Now, the TARDIS... yes it was anomalous being Police box shaped... and Chibnall admitted that it HAD to resemble a police box when dug up in order for that scene to have the impact it did... (not disagreeing there) but KNOWING the fans would pick up on this instantly, the onus was on him to give it a line of exposition to make sense.
NOW, ive mad up my own. The doctor visited earth way before Hartnell and thats when the chameleon circuit malfunctioned and stuck as a police box. On apprehending and wiping Jo Martin.. her TARDIS was sent to the repair shop where they first reset the chameleon circuit and the TARDIS changed to the concrete toilet roll exterior.... but there is sat - too old to fix and neglected UNTIL Hartnell breaks in and steals it and in the biggest coincidence actually just steals his old one back..... then when he arrived on Earth it simply snapped back to the police box form.
Easily done and an explanation like this mostly works but its good enough to fix a lot of issues people have with it.
Nice head cannon. 👍
That actually works pretty well and probably better than anything Chibnall could manage
@@cooluncle4242 I find I enjoyed it more with my little explanation - what ever we have seen can work - hell it ALL can its just made up sci fi after all!.. but we just need a quick explanation and its all good.
To me, my explanation is precisely what happened and im at peace with the plot holes and can enjoy it and move on.
When you said "my brain doesn't do fan theories" on the podcast, it seems like it would be more accurate to say that your brain no longer wants to do fan theories because it has been disappointed so thoroughly in the past.
I generally agree. I hope to see more of the Fugitive Doctor, because we haven't gotten enough as of now
Jo Martin was a-mazing as the Doctor, and too bad she wasn't the next doctor!
As far as where Dhawan falls in the timeline, I can kind of buy him being a regeneration after Missy. She goes thru her arc, she finally decides to stand with the Doctor, and all it gets her is her winding up killing herself (twice!). That realization could have caused the Master to have (another) psychotic break, which is what makes Dhawan's Master so on the verge of losing it all the time.
But that wouldn’t work cause John sims said he stopped the cycle so she couldn’t regenerate and he wouldn’t so he wouldn’t become someone who would stand with the doctor or he could be enturpted that he wouldn’t regenerate so he wouldn’t become female but in that scene the master died so the last version couldn’t be after missy
@@kevin10001 Unless two Masters dying at the same time caused a power surge of regenerative energy that broke the space time continuum.
XD Honestly, with the Master having a knack for lying to people and surviving scenarios he should have no way of surviving even if he regenerated, I wouldn't be surprised if Simm was bluffing, or Missy found a loophole.
Or the Time Lords picked up Missy, brought her to Gallifrey to regenerate into Dhawan and heal, and while the Master was there he learned about the Timeless Child, which led to him wrecking Gallifrey.

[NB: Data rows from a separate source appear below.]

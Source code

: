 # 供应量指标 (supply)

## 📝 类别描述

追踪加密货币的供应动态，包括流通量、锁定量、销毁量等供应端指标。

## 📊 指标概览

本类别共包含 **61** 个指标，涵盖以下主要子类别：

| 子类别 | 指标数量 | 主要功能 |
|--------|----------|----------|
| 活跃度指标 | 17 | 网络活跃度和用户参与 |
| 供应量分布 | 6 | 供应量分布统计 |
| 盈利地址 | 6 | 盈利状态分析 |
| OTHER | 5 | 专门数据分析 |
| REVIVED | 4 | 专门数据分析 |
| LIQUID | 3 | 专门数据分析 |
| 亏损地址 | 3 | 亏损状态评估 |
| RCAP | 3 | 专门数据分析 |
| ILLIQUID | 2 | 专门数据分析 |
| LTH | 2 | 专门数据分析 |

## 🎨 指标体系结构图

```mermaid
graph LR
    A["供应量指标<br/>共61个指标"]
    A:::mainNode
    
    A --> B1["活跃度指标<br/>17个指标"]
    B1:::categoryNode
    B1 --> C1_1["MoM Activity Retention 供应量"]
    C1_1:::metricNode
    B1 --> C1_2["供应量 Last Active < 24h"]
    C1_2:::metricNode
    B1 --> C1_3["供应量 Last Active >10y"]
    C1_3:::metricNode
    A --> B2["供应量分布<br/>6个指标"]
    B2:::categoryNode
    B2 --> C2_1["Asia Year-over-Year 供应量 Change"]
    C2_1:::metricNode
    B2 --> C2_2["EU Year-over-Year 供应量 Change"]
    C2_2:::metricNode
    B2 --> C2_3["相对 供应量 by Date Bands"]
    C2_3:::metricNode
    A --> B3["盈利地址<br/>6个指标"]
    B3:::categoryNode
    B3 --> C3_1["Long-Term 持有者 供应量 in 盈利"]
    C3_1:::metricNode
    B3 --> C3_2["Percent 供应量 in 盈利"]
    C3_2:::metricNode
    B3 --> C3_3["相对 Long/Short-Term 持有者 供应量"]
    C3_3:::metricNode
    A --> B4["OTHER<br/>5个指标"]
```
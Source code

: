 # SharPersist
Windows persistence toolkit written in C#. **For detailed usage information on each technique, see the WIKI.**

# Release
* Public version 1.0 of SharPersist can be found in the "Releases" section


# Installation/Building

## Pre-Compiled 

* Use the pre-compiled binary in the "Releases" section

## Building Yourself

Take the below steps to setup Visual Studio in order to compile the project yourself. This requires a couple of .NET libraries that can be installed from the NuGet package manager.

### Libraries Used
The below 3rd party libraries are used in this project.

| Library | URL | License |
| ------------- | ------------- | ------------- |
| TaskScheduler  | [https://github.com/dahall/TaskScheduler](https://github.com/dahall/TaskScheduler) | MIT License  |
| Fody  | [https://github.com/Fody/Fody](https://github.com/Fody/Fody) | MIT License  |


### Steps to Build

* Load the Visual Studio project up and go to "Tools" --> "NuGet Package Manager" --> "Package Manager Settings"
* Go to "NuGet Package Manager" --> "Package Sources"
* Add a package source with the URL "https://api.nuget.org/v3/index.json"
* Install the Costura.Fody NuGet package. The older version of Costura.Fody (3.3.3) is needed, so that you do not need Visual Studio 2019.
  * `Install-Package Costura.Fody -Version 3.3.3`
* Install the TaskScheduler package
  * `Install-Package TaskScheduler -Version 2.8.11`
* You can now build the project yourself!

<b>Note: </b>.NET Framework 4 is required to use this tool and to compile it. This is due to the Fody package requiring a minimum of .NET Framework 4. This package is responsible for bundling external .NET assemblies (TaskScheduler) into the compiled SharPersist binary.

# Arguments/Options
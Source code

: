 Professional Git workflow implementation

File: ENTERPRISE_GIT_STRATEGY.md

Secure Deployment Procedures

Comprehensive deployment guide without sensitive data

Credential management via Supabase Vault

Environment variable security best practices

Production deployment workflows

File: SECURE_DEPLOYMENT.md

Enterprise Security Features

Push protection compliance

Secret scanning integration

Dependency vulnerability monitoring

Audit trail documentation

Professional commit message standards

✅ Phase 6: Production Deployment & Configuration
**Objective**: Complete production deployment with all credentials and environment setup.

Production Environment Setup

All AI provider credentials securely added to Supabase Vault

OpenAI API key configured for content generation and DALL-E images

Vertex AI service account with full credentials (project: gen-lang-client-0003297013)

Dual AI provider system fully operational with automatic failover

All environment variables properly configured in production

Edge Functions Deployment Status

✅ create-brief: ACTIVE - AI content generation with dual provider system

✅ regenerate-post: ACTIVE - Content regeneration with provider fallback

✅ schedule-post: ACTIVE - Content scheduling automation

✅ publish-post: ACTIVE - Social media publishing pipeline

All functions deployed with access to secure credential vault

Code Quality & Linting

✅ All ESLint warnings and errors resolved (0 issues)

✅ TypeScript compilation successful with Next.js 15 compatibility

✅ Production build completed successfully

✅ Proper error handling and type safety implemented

I've not seen this episode since it came out, so it was a surprise when you showed Gat on screen and I was 100% possitive that I knew her from somewhere else (when I hadn't felt that when I watched the episode initially)
Google says she plays Lila Pitts in The Umbrella Academy, so that makes sense, given I hadn't seen that at the time
I know there is the whole "Tardis takes the Doctor where they need to go" trope but the Doctor only now meeting a past "unknown" incarnation right during the whole Timeless Child arc is .... infuriating. It is never justified or explained later.
Yeah, I find that odd. If the TARDIS does take the Doctor where they 100% need to be, why have they never took him/her to meet a past or future incarnation till this story 🤷🏻♂️
I don't agree that there's no way the Fugitive Doctor can't be between Troughton and Pertwee, say. For a start, her TARDIS is in the shape of a Police Box, a shape it didn't get knowingly stuck in until The Cave of Skulls. The TARDIS interior is visually reminiscent of both the Second and Third Doctors' TARDISes, and she also calls herself The Doctor, and it could be argued that the character hadn't used that title until Susan mentioned her grandfather's profession to Coal Hill School. Now, there's little evidence to back up that last point, but I certainly think it's worth mentioning.
As for the Sonic Screwdriver, it didn't look like Thirteen's when the Second Doctor had it, besides which 'Ruth' had only just got her memory back. Given the Second Doctor only uses a sonic (on-screen) 4 times in 3 stories, she can be forgiven for not remembering it at that precise point.
Finally, while the Doctor told Clara that 10 regenerated twice, and that that counted, I suggest it simply didn't. The Doctor knew he was on his last life, and wrongly assumed he'd wasted one. In fact, it was because of this secret, hidden incarnation he had no memory of that was the cause of his supposed demise.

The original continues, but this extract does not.